INFORMATION SUPPLIED Start Marker

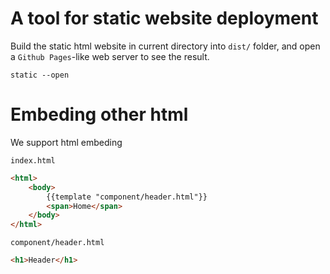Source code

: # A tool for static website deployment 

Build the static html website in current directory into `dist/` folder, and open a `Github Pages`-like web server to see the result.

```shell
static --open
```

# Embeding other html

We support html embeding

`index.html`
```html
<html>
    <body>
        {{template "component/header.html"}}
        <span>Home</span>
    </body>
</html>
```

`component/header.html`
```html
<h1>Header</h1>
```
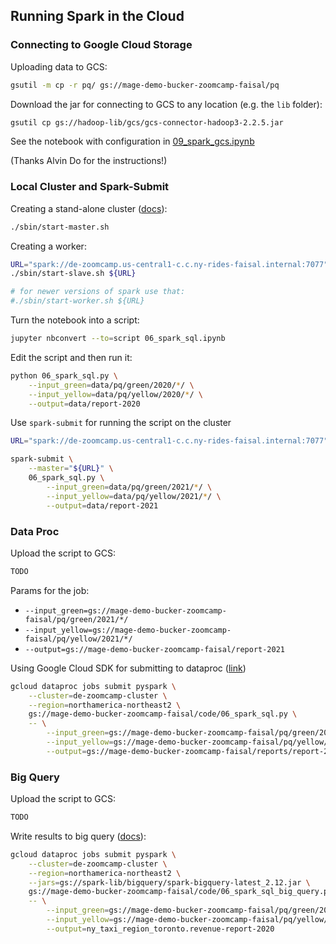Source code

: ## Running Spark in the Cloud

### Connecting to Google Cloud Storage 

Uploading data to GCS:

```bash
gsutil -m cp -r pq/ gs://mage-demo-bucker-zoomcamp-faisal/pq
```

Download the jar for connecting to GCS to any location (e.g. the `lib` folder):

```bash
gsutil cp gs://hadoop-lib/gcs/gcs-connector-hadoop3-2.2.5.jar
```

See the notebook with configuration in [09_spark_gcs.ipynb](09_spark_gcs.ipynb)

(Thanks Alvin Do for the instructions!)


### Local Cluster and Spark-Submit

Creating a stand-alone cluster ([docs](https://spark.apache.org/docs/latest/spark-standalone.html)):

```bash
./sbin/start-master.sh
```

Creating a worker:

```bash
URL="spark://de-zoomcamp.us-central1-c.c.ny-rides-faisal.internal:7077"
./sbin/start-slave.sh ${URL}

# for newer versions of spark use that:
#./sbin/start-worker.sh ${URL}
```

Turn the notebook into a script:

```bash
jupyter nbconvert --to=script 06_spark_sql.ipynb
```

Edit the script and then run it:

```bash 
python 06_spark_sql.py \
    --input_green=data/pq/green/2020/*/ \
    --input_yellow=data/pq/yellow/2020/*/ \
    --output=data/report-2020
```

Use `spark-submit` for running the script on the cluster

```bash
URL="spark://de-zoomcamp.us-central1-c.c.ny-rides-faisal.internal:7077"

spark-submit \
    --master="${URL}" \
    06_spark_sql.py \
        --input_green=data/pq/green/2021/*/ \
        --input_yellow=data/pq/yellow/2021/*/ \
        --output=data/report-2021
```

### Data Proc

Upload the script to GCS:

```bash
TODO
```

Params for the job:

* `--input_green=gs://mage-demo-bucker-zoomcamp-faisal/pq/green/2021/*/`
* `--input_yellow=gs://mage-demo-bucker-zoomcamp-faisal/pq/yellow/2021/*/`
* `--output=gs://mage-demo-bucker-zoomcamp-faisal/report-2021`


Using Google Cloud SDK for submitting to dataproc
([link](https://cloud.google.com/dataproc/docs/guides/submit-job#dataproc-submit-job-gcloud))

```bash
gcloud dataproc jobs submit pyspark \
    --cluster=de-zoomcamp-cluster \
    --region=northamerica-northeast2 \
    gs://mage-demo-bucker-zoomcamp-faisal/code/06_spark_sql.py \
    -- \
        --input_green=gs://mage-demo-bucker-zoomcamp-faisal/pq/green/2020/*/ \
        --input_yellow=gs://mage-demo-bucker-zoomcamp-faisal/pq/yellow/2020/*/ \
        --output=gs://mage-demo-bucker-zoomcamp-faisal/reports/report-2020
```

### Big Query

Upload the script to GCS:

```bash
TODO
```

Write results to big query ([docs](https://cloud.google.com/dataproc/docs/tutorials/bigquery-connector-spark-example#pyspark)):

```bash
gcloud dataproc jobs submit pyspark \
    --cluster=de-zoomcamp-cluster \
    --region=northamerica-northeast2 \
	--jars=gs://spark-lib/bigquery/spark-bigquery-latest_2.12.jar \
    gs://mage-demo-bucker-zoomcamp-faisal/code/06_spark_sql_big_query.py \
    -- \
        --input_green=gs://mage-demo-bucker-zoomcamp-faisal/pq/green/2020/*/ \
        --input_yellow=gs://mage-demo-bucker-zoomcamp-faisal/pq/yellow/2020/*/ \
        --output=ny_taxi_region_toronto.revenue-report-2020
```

INFORMATION SUPPLIED End Marker

## THE TASK
For the records above, state how many lines contain "sbin". Add nothing to the number.

## EXERCISE RESPONSE
3